* TASK STATEMENT *
Search the listing below for the word "documentclass", and copy every line in which it turns up.
───── DATA SHOWN
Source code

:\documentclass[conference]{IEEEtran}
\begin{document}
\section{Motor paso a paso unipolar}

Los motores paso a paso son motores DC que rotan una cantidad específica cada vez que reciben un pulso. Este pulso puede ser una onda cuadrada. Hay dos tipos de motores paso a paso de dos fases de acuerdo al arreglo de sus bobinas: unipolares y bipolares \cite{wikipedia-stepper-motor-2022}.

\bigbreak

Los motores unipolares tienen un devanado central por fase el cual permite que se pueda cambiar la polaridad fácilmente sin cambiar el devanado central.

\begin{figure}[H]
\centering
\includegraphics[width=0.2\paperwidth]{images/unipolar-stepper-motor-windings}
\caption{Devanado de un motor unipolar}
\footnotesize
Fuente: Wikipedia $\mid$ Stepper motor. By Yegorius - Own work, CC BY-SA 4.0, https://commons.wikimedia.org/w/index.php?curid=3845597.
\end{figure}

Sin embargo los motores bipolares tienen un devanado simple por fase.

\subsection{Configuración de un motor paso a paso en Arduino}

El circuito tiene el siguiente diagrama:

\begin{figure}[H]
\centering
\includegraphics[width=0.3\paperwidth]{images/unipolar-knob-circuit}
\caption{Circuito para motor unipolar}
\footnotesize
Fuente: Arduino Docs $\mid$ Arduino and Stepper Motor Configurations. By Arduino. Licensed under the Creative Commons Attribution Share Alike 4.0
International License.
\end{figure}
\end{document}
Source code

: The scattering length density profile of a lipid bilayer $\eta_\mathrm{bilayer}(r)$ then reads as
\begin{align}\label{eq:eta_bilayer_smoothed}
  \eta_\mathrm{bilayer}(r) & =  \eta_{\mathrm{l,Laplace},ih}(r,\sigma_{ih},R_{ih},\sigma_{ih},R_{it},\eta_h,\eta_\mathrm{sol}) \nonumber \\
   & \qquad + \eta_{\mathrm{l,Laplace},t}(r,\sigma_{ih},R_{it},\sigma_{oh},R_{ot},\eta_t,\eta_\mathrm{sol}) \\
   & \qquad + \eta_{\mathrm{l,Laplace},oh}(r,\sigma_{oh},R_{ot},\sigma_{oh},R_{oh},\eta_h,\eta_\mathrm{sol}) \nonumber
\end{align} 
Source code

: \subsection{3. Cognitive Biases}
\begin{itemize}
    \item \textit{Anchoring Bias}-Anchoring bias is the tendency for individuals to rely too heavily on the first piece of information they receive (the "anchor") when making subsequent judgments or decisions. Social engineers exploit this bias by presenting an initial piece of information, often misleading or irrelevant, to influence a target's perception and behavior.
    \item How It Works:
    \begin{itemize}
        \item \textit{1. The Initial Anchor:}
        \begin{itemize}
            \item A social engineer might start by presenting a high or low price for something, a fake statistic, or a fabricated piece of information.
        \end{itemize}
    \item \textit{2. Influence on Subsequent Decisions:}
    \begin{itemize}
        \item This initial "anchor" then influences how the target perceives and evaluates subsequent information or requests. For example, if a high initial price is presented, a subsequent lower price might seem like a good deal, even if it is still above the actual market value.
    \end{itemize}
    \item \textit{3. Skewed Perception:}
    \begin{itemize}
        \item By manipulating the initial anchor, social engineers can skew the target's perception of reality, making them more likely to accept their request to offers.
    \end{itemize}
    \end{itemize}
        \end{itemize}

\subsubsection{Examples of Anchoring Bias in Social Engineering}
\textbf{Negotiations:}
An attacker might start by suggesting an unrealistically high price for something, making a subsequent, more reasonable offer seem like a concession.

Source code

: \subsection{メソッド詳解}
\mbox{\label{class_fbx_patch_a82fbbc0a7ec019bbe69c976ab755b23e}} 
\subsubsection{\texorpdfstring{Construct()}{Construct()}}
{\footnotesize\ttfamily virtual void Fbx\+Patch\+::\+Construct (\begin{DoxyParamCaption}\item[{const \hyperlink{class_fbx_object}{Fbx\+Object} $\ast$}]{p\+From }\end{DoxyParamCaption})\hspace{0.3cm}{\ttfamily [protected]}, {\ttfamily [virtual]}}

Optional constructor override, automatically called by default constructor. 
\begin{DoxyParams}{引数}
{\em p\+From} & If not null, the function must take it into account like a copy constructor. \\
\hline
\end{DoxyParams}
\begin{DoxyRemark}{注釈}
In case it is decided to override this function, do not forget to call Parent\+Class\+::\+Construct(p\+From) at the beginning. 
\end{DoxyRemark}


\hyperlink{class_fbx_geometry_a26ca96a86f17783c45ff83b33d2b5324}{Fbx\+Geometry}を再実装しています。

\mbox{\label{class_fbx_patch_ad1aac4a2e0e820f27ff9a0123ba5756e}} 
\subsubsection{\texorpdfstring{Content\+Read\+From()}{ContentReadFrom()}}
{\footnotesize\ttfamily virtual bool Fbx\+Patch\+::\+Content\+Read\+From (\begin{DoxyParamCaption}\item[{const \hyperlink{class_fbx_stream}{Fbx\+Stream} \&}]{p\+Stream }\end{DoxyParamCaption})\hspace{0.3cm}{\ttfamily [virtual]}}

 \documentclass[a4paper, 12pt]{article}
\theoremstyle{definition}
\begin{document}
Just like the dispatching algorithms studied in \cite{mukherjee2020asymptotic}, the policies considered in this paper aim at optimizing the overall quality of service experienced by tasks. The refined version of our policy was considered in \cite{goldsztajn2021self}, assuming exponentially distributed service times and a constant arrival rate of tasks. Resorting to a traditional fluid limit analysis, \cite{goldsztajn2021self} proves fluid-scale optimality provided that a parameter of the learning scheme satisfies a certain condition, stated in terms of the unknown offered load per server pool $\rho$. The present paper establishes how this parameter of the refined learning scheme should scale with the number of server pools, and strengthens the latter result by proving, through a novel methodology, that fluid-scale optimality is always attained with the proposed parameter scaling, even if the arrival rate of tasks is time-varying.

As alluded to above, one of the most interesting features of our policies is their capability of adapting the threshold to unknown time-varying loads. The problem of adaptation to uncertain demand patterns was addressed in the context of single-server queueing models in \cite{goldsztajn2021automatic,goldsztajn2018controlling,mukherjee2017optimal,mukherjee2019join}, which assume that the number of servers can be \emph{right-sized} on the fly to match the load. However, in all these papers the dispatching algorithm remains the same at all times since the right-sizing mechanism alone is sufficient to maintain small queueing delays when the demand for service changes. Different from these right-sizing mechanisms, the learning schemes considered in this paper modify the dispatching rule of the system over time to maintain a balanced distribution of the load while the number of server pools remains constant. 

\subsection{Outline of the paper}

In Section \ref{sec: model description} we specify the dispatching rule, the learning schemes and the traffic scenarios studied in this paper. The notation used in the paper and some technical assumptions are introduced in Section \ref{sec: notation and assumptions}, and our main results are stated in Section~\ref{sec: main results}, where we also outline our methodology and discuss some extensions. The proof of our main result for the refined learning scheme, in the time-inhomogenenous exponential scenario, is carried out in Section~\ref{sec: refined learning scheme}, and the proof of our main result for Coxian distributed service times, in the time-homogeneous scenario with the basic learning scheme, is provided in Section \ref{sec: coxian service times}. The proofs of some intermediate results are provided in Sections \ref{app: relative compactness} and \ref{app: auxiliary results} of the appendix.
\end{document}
──────────
───── DATA SHOWN
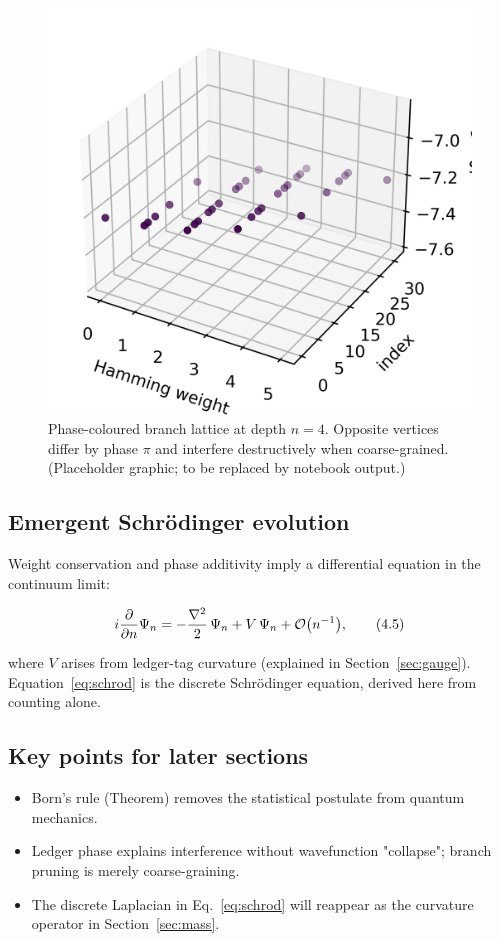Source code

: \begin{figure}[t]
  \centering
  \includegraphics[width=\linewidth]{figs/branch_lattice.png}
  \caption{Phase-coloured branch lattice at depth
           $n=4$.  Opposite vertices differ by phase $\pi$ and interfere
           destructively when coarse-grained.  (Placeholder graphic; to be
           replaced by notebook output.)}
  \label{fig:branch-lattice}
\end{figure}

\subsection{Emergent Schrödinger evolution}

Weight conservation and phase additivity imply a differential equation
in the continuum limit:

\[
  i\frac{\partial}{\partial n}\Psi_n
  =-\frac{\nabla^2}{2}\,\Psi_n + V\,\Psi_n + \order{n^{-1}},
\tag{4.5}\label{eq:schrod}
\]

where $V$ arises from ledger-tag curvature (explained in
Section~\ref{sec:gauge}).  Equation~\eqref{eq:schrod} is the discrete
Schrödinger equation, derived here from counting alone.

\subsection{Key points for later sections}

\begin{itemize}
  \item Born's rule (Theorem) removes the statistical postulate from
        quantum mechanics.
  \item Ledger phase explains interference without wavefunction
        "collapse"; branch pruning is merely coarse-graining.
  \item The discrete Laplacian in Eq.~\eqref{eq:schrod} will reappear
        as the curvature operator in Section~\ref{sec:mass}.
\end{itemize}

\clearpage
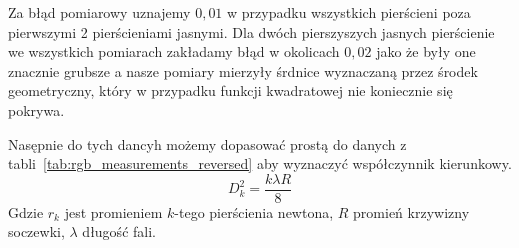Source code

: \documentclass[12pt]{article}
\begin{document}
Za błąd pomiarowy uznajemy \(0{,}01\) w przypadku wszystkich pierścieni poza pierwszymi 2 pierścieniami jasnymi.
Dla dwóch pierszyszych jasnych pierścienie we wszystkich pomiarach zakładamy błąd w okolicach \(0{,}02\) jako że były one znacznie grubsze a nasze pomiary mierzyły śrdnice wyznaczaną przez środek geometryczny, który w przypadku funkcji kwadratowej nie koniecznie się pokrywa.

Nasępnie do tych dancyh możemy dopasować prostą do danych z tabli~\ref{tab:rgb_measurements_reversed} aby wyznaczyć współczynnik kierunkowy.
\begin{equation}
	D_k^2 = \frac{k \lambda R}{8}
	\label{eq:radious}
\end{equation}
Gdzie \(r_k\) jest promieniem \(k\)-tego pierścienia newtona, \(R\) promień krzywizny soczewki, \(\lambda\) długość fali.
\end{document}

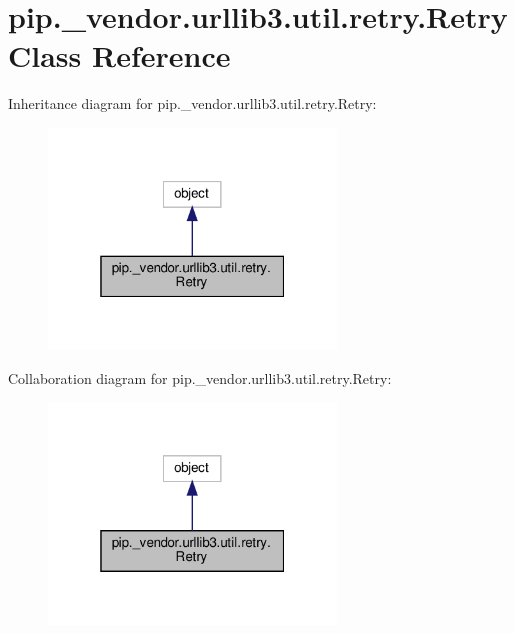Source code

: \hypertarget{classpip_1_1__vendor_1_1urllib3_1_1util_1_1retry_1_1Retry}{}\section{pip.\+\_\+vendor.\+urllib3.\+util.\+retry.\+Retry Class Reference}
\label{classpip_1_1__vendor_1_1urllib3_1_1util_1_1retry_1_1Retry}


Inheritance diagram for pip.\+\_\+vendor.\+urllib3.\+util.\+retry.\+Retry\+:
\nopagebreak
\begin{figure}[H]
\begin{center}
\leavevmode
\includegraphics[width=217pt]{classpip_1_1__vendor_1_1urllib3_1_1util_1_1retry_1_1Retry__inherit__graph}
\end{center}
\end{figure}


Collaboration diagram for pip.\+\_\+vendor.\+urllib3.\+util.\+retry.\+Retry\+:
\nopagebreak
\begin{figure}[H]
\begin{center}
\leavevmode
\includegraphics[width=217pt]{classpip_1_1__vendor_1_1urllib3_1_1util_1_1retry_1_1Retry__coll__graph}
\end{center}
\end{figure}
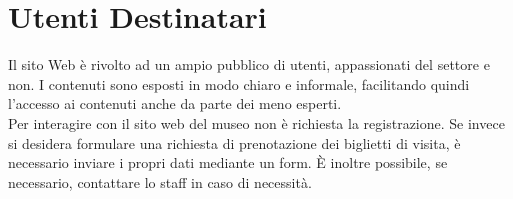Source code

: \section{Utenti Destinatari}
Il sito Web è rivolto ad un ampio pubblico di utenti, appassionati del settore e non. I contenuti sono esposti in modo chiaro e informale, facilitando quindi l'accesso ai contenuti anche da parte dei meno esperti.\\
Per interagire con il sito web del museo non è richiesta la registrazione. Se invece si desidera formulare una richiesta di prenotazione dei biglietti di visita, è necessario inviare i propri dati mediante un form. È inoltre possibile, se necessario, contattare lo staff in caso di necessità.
──────────
───── DATA SHOWN
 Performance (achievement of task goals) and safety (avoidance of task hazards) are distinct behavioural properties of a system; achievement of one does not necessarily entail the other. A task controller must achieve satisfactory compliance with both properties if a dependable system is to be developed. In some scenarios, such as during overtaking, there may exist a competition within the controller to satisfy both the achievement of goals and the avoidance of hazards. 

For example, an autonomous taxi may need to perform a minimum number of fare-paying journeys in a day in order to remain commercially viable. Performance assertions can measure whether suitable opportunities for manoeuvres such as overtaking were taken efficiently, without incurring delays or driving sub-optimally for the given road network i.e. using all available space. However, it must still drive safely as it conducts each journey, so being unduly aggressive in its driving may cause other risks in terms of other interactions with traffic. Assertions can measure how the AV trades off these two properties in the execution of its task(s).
──────────
* ANSWER SECTION *
:\documentclass[conference]{IEEEtran}
 \documentclass[a4paper, 12pt]{article}
: \documentclass[12pt]{article}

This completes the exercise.